Source texts of formatted documents:
☆ ☆ ☆ ☆ ☆

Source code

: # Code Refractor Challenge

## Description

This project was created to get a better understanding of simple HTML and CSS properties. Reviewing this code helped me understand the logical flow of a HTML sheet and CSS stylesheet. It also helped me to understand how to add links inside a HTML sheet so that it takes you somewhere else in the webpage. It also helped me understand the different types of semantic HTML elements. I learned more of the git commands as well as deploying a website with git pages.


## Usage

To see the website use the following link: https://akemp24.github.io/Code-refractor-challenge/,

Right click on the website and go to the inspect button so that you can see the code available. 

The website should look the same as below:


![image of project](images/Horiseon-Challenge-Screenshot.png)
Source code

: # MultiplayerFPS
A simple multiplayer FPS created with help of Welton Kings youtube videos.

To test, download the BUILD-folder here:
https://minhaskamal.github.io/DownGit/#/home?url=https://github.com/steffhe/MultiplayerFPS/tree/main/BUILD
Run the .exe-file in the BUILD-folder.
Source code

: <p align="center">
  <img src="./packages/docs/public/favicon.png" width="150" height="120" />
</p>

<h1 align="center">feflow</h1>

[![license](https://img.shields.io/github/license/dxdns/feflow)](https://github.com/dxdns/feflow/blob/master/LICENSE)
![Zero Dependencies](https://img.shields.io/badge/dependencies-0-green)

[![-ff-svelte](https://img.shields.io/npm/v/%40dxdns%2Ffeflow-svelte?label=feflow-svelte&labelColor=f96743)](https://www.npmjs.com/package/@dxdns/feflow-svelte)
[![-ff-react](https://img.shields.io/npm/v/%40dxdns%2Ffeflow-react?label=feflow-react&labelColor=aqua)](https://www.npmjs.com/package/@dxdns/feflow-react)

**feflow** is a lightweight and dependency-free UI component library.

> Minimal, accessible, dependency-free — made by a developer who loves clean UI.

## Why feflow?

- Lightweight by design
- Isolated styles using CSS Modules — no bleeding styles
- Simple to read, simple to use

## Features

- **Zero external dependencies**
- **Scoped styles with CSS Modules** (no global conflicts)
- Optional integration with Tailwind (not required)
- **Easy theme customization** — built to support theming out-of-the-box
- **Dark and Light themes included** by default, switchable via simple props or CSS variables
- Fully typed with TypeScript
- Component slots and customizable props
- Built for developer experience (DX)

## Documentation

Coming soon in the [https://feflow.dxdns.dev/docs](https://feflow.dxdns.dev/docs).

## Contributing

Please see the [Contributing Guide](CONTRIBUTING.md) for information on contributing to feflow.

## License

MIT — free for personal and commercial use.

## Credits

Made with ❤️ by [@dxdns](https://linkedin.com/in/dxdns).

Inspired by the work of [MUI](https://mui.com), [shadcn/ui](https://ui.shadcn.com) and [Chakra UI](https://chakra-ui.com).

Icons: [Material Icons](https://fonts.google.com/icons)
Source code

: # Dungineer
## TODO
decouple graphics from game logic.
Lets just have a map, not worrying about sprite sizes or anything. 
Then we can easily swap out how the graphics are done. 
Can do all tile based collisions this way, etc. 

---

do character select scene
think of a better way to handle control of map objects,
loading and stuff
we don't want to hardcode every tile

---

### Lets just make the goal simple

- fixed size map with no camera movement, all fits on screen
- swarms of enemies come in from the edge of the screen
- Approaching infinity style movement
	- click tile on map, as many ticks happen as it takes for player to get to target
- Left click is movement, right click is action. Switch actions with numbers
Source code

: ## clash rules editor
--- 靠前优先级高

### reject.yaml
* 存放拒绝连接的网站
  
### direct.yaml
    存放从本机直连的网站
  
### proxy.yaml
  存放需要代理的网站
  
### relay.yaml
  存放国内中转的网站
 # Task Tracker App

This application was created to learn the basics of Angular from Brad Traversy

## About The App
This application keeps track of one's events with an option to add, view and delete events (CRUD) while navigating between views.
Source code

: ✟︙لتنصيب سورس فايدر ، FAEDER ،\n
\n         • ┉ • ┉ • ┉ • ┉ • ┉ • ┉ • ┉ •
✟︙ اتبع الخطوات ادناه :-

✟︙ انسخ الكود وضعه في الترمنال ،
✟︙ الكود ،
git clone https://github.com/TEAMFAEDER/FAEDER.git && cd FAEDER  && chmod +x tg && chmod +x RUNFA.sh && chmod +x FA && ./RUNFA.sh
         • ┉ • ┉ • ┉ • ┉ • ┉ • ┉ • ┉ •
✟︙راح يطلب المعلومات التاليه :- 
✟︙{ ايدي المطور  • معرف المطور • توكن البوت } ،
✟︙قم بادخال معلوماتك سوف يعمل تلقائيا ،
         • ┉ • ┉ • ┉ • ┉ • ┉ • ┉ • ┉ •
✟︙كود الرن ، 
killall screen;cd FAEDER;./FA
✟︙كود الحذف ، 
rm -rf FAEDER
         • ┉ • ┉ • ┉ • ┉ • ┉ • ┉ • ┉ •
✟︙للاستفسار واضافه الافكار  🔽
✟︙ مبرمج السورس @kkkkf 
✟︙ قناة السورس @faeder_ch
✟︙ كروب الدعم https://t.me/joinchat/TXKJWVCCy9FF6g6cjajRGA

☆ ☆ ☆ ☆ ☆

§ **Task brief**
Scan the data for the word "click" and copy every line where it shows up.

§ **Output of the task**
Right click on the website and go to the inspect button so that you can see the code available. 
	- click tile on map, as many ticks happen as it takes for player to get to target
- Left click is movement, right click is action. Switch actions with numbers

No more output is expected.